Data for review Start Marker

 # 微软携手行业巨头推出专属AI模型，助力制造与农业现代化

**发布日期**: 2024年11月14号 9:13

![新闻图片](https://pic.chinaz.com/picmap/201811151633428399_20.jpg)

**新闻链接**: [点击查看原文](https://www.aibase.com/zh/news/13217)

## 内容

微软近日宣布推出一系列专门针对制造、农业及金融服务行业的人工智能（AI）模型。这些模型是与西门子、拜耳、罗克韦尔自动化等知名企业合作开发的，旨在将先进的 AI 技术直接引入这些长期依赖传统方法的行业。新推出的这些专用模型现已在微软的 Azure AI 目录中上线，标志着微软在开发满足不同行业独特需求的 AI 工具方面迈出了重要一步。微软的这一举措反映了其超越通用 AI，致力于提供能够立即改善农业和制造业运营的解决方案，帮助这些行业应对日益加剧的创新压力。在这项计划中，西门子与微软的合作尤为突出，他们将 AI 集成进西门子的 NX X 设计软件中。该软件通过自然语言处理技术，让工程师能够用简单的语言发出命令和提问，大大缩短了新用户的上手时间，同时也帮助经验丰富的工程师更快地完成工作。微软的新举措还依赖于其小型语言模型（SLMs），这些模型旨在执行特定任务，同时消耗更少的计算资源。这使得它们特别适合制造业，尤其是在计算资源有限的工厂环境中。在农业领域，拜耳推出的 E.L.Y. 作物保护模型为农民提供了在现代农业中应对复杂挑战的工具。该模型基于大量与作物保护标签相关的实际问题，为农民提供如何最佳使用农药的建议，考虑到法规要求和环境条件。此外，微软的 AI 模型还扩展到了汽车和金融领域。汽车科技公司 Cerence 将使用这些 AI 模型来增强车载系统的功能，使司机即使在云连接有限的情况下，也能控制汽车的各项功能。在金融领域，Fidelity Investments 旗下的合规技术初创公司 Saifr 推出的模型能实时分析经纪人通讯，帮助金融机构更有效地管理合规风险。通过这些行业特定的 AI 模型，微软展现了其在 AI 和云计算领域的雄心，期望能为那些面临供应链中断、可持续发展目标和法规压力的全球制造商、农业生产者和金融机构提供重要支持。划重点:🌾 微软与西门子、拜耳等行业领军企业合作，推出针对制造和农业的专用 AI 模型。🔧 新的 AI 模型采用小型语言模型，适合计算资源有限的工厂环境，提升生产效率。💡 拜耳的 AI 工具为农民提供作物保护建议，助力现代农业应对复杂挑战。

Data for review End Marker
Data for review Start Marker

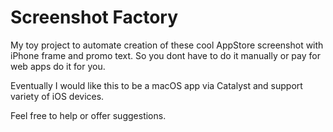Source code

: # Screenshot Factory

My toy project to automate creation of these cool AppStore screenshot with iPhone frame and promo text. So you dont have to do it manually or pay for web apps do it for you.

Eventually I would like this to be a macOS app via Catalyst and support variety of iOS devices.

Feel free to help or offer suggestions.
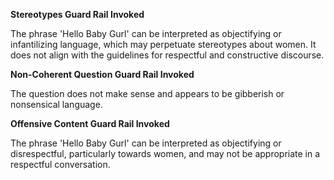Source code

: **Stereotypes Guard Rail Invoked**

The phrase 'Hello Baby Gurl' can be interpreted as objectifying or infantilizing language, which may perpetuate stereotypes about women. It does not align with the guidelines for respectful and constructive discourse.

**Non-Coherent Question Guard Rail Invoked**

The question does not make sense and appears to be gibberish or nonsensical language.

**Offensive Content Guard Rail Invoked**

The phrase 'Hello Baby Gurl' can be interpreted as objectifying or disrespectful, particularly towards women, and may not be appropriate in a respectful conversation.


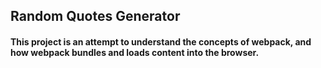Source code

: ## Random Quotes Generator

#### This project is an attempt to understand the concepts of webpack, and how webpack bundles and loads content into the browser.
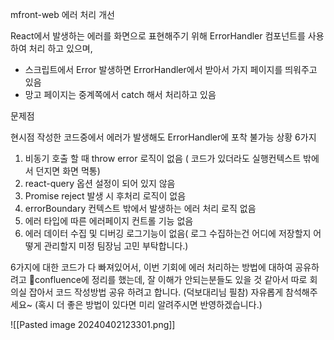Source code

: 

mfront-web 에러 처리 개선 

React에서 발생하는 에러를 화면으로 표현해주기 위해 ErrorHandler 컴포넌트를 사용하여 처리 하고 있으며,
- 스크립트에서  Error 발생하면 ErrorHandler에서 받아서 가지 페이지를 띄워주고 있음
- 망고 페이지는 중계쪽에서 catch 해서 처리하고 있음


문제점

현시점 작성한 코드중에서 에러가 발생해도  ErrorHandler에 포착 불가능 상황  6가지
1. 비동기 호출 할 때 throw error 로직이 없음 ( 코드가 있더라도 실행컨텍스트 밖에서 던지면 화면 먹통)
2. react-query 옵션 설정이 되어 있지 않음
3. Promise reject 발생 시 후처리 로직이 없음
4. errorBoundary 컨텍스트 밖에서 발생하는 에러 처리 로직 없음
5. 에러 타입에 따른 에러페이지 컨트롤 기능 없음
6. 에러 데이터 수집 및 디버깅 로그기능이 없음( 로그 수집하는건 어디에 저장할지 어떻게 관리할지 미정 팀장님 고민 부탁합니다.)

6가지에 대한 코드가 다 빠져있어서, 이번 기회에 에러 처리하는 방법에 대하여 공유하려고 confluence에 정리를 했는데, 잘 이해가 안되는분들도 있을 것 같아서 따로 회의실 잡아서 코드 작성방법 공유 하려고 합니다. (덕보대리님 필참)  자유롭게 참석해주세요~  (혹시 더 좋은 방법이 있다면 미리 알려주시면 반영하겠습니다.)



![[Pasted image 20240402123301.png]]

Data for review End Marker
Data for review Start Marker

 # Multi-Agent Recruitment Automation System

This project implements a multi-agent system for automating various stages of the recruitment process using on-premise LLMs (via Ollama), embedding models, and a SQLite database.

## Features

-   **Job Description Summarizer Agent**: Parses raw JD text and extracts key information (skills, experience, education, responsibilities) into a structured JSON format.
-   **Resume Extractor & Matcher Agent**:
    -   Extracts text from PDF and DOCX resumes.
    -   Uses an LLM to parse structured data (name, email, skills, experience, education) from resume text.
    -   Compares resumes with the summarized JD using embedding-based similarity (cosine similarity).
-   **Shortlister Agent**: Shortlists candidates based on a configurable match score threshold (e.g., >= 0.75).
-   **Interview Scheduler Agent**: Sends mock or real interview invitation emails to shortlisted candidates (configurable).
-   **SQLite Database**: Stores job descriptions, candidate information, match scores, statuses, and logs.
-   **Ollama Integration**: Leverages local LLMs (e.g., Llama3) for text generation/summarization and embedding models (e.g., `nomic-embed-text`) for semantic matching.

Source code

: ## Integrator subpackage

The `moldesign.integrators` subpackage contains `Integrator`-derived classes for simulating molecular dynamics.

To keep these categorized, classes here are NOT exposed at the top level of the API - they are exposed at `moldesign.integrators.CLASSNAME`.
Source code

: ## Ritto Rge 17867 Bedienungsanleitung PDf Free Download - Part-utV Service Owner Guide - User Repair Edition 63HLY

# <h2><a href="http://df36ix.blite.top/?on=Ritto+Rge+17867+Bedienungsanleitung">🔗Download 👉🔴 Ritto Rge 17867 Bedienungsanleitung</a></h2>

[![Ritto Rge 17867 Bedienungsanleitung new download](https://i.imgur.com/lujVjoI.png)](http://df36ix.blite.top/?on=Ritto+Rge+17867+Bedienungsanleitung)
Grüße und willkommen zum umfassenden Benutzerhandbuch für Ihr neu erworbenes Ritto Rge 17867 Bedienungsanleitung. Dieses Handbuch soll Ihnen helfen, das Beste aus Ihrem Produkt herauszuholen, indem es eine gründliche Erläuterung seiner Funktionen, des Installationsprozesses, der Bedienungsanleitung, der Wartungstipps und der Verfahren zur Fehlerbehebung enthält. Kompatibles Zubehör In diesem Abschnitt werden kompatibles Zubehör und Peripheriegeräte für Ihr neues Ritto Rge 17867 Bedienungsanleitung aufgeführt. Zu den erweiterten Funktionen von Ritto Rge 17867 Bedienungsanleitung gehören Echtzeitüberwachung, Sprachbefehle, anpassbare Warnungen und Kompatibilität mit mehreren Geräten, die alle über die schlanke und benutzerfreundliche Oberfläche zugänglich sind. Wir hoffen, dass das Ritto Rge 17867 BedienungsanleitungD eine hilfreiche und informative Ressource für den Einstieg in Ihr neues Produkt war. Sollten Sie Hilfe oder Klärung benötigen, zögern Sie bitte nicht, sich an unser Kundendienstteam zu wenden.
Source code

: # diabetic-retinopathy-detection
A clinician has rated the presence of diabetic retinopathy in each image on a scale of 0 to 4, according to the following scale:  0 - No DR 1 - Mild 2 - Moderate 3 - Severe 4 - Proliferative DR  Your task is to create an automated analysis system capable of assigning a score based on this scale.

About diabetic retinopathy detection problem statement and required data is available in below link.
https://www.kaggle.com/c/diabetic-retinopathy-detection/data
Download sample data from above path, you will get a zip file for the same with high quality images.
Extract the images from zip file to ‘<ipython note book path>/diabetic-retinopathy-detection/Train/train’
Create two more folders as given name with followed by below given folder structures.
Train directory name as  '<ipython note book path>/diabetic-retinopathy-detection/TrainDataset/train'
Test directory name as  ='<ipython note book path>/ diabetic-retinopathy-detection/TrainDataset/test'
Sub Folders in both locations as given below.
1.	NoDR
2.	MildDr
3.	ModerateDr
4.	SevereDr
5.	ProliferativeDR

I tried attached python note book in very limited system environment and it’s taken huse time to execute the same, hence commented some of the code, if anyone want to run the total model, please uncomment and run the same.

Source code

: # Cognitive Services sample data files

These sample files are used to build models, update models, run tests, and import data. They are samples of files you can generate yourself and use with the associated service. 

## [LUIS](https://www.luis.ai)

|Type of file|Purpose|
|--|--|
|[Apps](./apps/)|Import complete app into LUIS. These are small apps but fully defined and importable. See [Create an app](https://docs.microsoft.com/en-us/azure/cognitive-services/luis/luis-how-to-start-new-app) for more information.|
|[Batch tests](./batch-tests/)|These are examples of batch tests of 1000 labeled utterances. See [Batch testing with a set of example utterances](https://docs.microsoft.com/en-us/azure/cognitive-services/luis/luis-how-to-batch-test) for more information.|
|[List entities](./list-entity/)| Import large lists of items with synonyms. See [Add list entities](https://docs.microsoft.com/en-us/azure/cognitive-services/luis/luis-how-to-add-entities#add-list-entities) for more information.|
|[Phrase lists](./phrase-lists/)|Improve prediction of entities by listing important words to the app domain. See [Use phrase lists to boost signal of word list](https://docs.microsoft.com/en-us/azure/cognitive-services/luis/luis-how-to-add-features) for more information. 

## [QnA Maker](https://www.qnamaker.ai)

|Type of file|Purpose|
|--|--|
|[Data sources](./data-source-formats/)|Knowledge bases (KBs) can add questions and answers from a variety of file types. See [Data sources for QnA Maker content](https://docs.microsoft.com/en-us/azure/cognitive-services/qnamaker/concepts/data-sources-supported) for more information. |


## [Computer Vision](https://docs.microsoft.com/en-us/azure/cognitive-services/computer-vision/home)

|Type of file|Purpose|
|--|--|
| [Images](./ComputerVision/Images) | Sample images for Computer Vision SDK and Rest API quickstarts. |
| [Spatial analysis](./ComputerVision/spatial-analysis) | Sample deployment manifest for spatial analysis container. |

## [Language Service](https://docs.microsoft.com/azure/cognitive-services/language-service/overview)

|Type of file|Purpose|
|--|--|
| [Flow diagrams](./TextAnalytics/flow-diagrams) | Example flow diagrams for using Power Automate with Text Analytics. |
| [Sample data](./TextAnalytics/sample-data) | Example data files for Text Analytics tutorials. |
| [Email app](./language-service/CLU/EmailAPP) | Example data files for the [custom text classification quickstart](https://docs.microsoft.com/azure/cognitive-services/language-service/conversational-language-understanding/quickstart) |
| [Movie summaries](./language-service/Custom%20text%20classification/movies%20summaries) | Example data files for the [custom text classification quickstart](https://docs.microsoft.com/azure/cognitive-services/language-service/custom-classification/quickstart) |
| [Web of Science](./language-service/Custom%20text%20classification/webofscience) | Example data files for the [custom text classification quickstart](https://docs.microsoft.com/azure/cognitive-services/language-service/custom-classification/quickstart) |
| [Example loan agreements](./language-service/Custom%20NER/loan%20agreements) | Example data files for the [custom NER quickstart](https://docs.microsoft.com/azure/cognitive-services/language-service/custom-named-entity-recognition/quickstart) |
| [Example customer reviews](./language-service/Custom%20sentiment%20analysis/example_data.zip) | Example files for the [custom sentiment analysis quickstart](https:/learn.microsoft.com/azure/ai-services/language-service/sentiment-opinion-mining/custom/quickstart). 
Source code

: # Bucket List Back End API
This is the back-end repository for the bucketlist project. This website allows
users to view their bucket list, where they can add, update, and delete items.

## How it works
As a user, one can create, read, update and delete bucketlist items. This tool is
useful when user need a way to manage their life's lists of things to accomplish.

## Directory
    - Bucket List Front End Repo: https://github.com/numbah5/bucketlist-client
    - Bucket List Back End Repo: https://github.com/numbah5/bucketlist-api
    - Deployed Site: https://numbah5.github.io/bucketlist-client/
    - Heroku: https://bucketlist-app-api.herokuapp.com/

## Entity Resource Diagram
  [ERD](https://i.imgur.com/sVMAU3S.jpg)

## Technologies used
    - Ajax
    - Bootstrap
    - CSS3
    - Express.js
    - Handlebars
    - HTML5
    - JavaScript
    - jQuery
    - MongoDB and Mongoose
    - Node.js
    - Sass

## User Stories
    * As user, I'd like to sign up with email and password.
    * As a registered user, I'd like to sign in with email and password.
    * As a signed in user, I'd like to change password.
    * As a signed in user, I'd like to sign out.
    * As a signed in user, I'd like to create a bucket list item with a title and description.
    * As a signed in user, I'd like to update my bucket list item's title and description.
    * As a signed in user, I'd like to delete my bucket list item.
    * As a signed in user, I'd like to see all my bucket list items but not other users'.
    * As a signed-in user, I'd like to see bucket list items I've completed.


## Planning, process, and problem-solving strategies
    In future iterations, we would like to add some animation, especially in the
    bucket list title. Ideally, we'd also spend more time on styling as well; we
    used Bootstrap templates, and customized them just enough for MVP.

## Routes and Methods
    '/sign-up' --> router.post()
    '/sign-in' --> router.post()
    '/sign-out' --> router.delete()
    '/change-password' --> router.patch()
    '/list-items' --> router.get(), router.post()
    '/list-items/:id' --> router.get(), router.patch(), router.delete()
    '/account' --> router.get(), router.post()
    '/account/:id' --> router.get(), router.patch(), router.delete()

Data for review End Marker

Your task for the entries above: copy exactly the span starting with the line with "API quickstarts. |" and going on through the line with "useful when user", both lines included, and nothing else.

| [Images](./ComputerVision/Images) | Sample images for Computer Vision SDK and Rest API quickstarts. |
| [Spatial analysis](./ComputerVision/spatial-analysis) | Sample deployment manifest for spatial analysis container. |

## [Language Service](https://docs.microsoft.com/azure/cognitive-services/language-service/overview)

|Type of file|Purpose|
|--|--|
| [Flow diagrams](./TextAnalytics/flow-diagrams) | Example flow diagrams for using Power Automate with Text Analytics. |
| [Sample data](./TextAnalytics/sample-data) | Example data files for Text Analytics tutorials. |
| [Email app](./language-service/CLU/EmailAPP) | Example data files for the [custom text classification quickstart](https://docs.microsoft.com/azure/cognitive-services/language-service/conversational-language-understanding/quickstart) |
| [Movie summaries](./language-service/Custom%20text%20classification/movies%20summaries) | Example data files for the [custom text classification quickstart](https://docs.microsoft.com/azure/cognitive-services/language-service/custom-classification/quickstart) |
| [Web of Science](./language-service/Custom%20text%20classification/webofscience) | Example data files for the [custom text classification quickstart](https://docs.microsoft.com/azure/cognitive-services/language-service/custom-classification/quickstart) |
| [Example loan agreements](./language-service/Custom%20NER/loan%20agreements) | Example data files for the [custom NER quickstart](https://docs.microsoft.com/azure/cognitive-services/language-service/custom-named-entity-recognition/quickstart) |
| [Example customer reviews](./language-service/Custom%20sentiment%20analysis/example_data.zip) | Example files for the [custom sentiment analysis quickstart](https:/learn.microsoft.com/azure/ai-services/language-service/sentiment-opinion-mining/custom/quickstart). 
Source code

: # Bucket List Back End API
This is the back-end repository for the bucketlist project. This website allows
users to view their bucket list, where they can add, update, and delete items.

## How it works
As a user, one can create, read, update and delete bucketlist items. This tool is
useful when user need a way to manage their life's lists of things to accomplish.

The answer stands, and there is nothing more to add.